(EXERCISE): Every line from the one containing "Ahrtal, Quelle: ZDF*" to the one containing "autoplay; clipboard-write; encrypted-media;" in the records below, both included, must be set down exactly, and no other line.

(Records from a data collection):
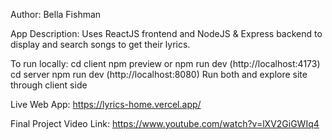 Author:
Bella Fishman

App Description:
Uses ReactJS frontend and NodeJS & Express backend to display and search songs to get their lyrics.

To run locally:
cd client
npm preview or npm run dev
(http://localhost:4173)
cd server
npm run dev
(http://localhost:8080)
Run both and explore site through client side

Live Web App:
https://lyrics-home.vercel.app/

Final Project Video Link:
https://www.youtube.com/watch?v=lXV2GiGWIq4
...
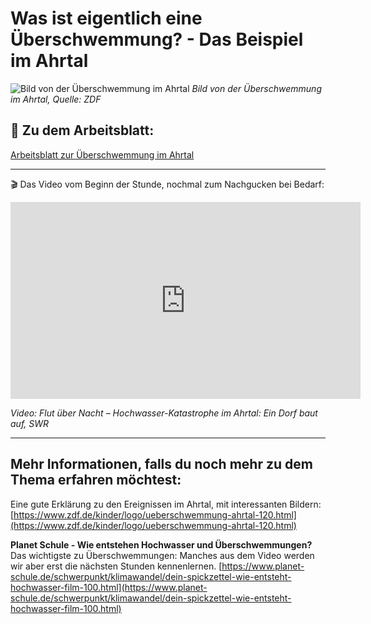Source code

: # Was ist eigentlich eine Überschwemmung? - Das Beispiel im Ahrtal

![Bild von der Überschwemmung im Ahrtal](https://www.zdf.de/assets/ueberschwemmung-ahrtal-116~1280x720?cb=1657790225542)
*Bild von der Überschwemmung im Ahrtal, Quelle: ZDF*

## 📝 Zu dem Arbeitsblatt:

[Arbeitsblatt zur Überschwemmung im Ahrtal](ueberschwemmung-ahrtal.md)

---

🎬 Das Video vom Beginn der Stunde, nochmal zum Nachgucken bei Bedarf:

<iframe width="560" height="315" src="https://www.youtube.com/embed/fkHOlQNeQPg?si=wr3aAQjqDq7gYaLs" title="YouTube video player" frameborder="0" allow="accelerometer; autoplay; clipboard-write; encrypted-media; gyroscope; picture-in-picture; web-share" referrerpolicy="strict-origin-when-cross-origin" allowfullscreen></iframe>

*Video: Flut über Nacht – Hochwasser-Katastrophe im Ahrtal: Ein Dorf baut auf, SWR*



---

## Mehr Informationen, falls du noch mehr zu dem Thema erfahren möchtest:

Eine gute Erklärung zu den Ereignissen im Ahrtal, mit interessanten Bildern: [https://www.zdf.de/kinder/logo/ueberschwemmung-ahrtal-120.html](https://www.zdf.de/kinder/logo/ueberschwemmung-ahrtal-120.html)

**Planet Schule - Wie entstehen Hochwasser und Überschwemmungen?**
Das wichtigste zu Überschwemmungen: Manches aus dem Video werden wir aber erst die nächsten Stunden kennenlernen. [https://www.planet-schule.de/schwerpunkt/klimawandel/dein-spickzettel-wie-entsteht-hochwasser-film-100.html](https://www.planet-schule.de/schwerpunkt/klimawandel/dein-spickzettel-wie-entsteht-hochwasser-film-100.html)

(WRITTEN RESPONSE):
*Bild von der Überschwemmung im Ahrtal, Quelle: ZDF*

## 📝 Zu dem Arbeitsblatt:

[Arbeitsblatt zur Überschwemmung im Ahrtal](ueberschwemmung-ahrtal.md)

---

🎬 Das Video vom Beginn der Stunde, nochmal zum Nachgucken bei Bedarf:

<iframe width="560" height="315" src="https://www.youtube.com/embed/fkHOlQNeQPg?si=wr3aAQjqDq7gYaLs" title="YouTube video player" frameborder="0" allow="accelerometer; autoplay; clipboard-write; encrypted-media; gyroscope; picture-in-picture; web-share" referrerpolicy="strict-origin-when-cross-origin" allowfullscreen></iframe>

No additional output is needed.